パナソニックとパナソニック システムソリューションズ ジャパンは2月17日、新事業「現場マルチネットワークサービス」の提供を2021年4月1日より開始すると発表した。また、同事業を推進するため全体のハブ機能を担うネットワークサービス事業センターを立ち上げる。2021年1月13日にSAシステムの実験試験局免許を取得したといい、ローカル5Gを体感するフィールドとして「ローカル5Gラボ(仮称)」を2021年春頃より公開する予定だ。
「現場マルチネットワークサービス」では、プライベートLTEやローカル5Gなどローカルネットワークと、タブレット端末やネットワークカメラなどのエッジデバイスと、画像センシングなどのソフトウェアに、防災などの現場で使われてきた無線インフラを支える知見、体制を組み合わせ、様々な業界の企業に提供を行う。両社は今後、様々な業界のパートナー企業と共創し、ビジネスモデルの構築を進める方針。同事業により2025年に累計1000億円の販売を目指す。
無線ネットワークについて、プライベートLTEは自営等BWAに加え、2021年6月にsXGPを発売予定しており、ローカル5G(Sub6・SA)は2022年4月より発売開始する予定だ。なおローカル5Gは、認証・セキュリティ管理、セッション管理、ポリシー制御などの機能について、必要な機能、規模に絞った仕様とすることで、コアネットワーク装置と基地局の組み合わせで従来の5分の1以下の価格での提供を予定しているという。Wi-Fiは、IEEE802.11ac用アクセスポイントは実用化済みで、Wi-Fi6も2021年10月より販売開始される。
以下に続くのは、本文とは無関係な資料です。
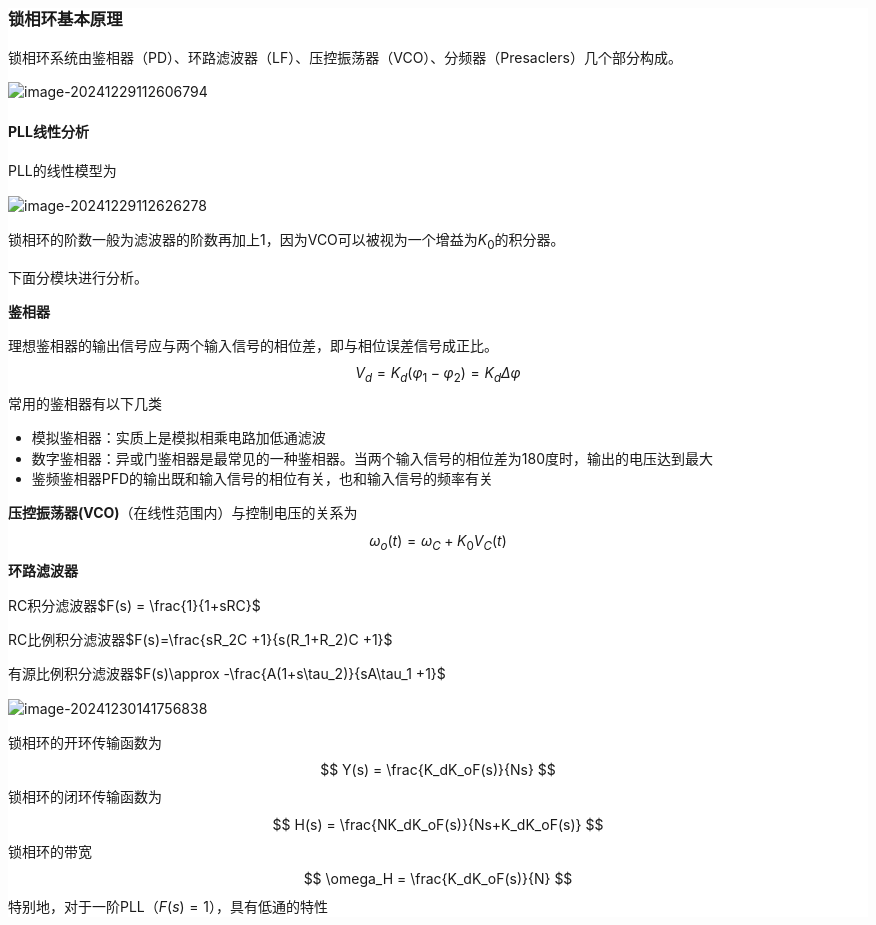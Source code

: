 ### 锁相环基本原理

锁相环系统由鉴相器（PD）、环路滤波器（LF）、压控振荡器（VCO）、分频器（Presaclers）几个部分构成。

![image-20241229112606794](C:\Users\Leo\AppData\Roaming\Typora\typora-user-images\image-20241229112606794.png)

#### PLL线性分析

PLL的线性模型为

![image-20241229112626278](C:\Users\Leo\AppData\Roaming\Typora\typora-user-images\image-20241229112626278.png)

锁相环的阶数一般为滤波器的阶数再加上1，因为VCO可以被视为一个增益为$K_0$​的积分器。

下面分模块进行分析。

**鉴相器**

理想鉴相器的输出信号应与两个输入信号的相位差，即与相位误差信号成正比。 
$$
V_d = K_d (\varphi_1-\varphi_2)=K_d \Delta \varphi
$$
常用的鉴相器有以下几类

- 模拟鉴相器：实质上是模拟相乘电路加低通滤波
- 数字鉴相器：异或门鉴相器是最常见的一种鉴相器。当两个输入信号的相位差为180度时，输出的电压达到最大
- 鉴频鉴相器PFD的输出既和输入信号的相位有关，也和输入信号的频率有关

**压控振荡器(VCO)**（在线性范围内）与控制电压的关系为
$$
\omega_o(t) =\omega_C +K_0 V_C(t)
$$
**环路滤波器**

RC积分滤波器$F(s) = \frac{1}{1+sRC}$

RC比例积分滤波器$F(s)=\frac{sR_2C +1}{s(R_1+R_2)C +1}$​

有源比例积分滤波器$F(s)\approx -\frac{A(1+s\tau_2)}{sA\tau_1 +1}$

![image-20241230141756838](C:\Users\Leo\AppData\Roaming\Typora\typora-user-images\image-20241230141756838.png)

锁相环的开环传输函数为  
$$
Y(s) = \frac{K_dK_oF(s)}{Ns}
$$
锁相环的闭环传输函数为  
$$
H(s) = \frac{NK_dK_oF(s)}{Ns+K_dK_oF(s)}
$$
锁相环的带宽
$$
\omega_H = \frac{K_dK_oF(s)}{N}
$$
特别地，对于一阶PLL（$F(s)=1$​），具有低通的特性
また両社は、このような複数のネットワークを統合的に管理・運用するマルチアクセス技術の開発に着手している。その第一段階として、複数のPLMN-ID(携帯電話の国際的な識別番号)を認証するLTEコアを2021年6月より販売を開始する。共通のLTEコアで自営等BWAとsXGP、それぞれのシステムのSIMを認証することができるため、これらのネットワークの統合的な管理が可能になるという。これにより、例えば屋外などの広域エリア(自営等BWA)から、屋内エリア(sXGP)においてシームレスな移動が可能だ。
第二段階として、2022年4月発売予定のローカル5Gにおいては、LTE・5Gに加え、SIMを搭載しないネットワーク機器(Wi-Fiなど)も統合的に認証することが可能な5Gコアを導入するとしている。5Gコアで様々なネットワークの制御を一元管理することで、複数のネットワークを統合的に運用しつつ、通信方式が異なる端末ごとのQoS(Quality of Service)制御も可能になるという。
マルチアクセス技術だけでなく、ビデオカメラなど映像機器で培った画像圧縮など関連要素技術に加え、HDコムなどのテレビ会議システムで培った画像伝送技術を活用し、変動が大きい無線回線でも、低遅延、滑らかな画像を伝送するという技術を導入する。さらに、電波伝搬シミュレーション技術も導入。導入企業の環境にて電波伝搬測定、周囲との干渉調査など、システムを導入する際に必要な作業支援ができるとしている。
ソフトウェアやアプリケーションに関しては、現場センシングソリューションのような画像認識やタブレット端末のアプリケーションなどを提供する。物流現場で荷分け作業の効率を上げたい場合に、カメラを通じて作業者の移動距離をセンシングしたり、仕分けする荷物側にプロジェクターで種別を投影したりするなど、現場に応じたソリューションを提供する。今後はローカル5Gを活かした多数のカメラセンシングや機器の遠隔操作などのサービス構築を進める方針。
また、将来5Gとの接続機能を搭載していく予定であるタブレット端末やウェアラブルカメラなどや、ゲートウェイ機器をつないで5Gにつながるセキュリティカメラなどに加え、自社開発ではない様々なエッジデバイス(AGV・業務用ロボットなど)も通じてデータを取得するといったことも行う。
同サービスの提供価格については、機器費用および導入・構築サポートについては個別見積で、運用サポートは月額12万円からとなっている。